The initial state of the data is as follows.
Lemmatization of words in texts provides semantic consolidation by combining word variations. These steps are used to capture semantic similarity at the word level and are often based on grammar rules.
Stop words are frequently used words such as grammatical conjunctions, prepositions, and pronouns. As these words often do not have semantic significance, they can create noise in the analysis and modeling processes. Stop words removal aims to obtain more focused and meaningful texts by filtering these words.
TfidfVectorizer is a vectorization tool used to perform the "Term Frequency-Inverse Document Frequency" (TF-IDF) conversion. It is a component frequently used in text analysis studies such as topic modeling.
TfidfVectorizer is used to represent text data with a numeric vector. This vectorization process uses TF-IDF scores to determine the importance of words in each document.
TF (Term Frequency) refers to how often a word occurs in a document. The higher the frequency of a word in the document, the more important that word is for that document.
IDF (Inverse Document Frequency) refers to how rare a word is in all documents. Rare words usually carry more information and have more distinctive features.
TfidfVectorizer is a tool for representing text data with a numerical vector and calculating the significance of each word among documents. It is frequently used in text analysis studies such as topic modeling to determine word importance and to make texts comparable.
LDA (Latent Dirichlet Allocation) is a probability model used in text datasets and is a widely used method for topic analysis. Topic analysis is a technique used to understand the content of documents and to discover the main themes that represent the documents.
LDA assumes that each document belongs to one or more topics and aims to find the distribution of these topics in the documents. Based on the probability distribution of the documents in the text dataset, LDA tries to find the hidden topics and the distribution of the words they contain.

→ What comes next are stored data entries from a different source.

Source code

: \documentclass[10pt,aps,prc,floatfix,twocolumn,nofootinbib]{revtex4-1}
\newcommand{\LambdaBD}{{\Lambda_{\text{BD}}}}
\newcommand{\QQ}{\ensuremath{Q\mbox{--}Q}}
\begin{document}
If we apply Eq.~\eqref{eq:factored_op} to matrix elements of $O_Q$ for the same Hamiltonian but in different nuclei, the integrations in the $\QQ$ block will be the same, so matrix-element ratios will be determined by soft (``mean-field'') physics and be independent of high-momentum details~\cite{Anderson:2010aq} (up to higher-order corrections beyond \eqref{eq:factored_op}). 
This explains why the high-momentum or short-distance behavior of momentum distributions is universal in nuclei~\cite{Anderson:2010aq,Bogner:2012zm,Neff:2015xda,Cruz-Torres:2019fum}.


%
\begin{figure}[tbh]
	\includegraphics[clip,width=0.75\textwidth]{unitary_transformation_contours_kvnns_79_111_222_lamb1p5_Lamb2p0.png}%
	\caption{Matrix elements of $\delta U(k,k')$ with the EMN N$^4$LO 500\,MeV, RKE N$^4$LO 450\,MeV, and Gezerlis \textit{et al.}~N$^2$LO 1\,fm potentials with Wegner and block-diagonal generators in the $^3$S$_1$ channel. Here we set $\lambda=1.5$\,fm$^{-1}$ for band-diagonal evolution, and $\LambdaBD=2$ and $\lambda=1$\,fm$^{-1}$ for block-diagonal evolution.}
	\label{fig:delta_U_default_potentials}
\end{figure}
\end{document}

In post-processing, the results from LDA are combined with the main dataframe. While examining the LDA probability results, those below 40% were allocated to a different dataframe. Since this probability ratio was considered low, a different procedure was applied. In this process, if the probability rate of all topics is 20%, the dominant topic of the relevant song is replaced with "mix". If not all of them are 20%, the 2 biggest topics with probability value less than 40% were selected and the dominant topic of the relevant song was created by combining these two topics.
Sentiment analysis is a method for understanding and classifying emotional content in data types such as text, audio, or images. Sentiment analysis uses linguistic and statistical methods to determine the emotional state expressed by a text or a user.
Sentiment analysis aims to identify the emotional tone, emotional reactions or emotional states of users in texts. It is often used to describe the three basic categories of emotions, positive, negative, and neutral.
Named Entity Recognition (NER) is a technique used in natural language processing. NER is used to recognize and label proper names, personal names, organizations, places, dates, currencies and other important entities in texts.
NER uses linguistic and statistical methods to recognize proper nouns or entities that belong to a particular category in a text. These entities are often expressed with words such as nouns, adjectives, verbs, or place names.
The two charts above show the analysis of Country/Nationality names from named entity recognition results by winning and losing songs. These charts show that songs with Country/Nationality-related words are more likely to be among the losing songs. For this reason, care should be taken not to mention the name of any nation or country while writing the songs.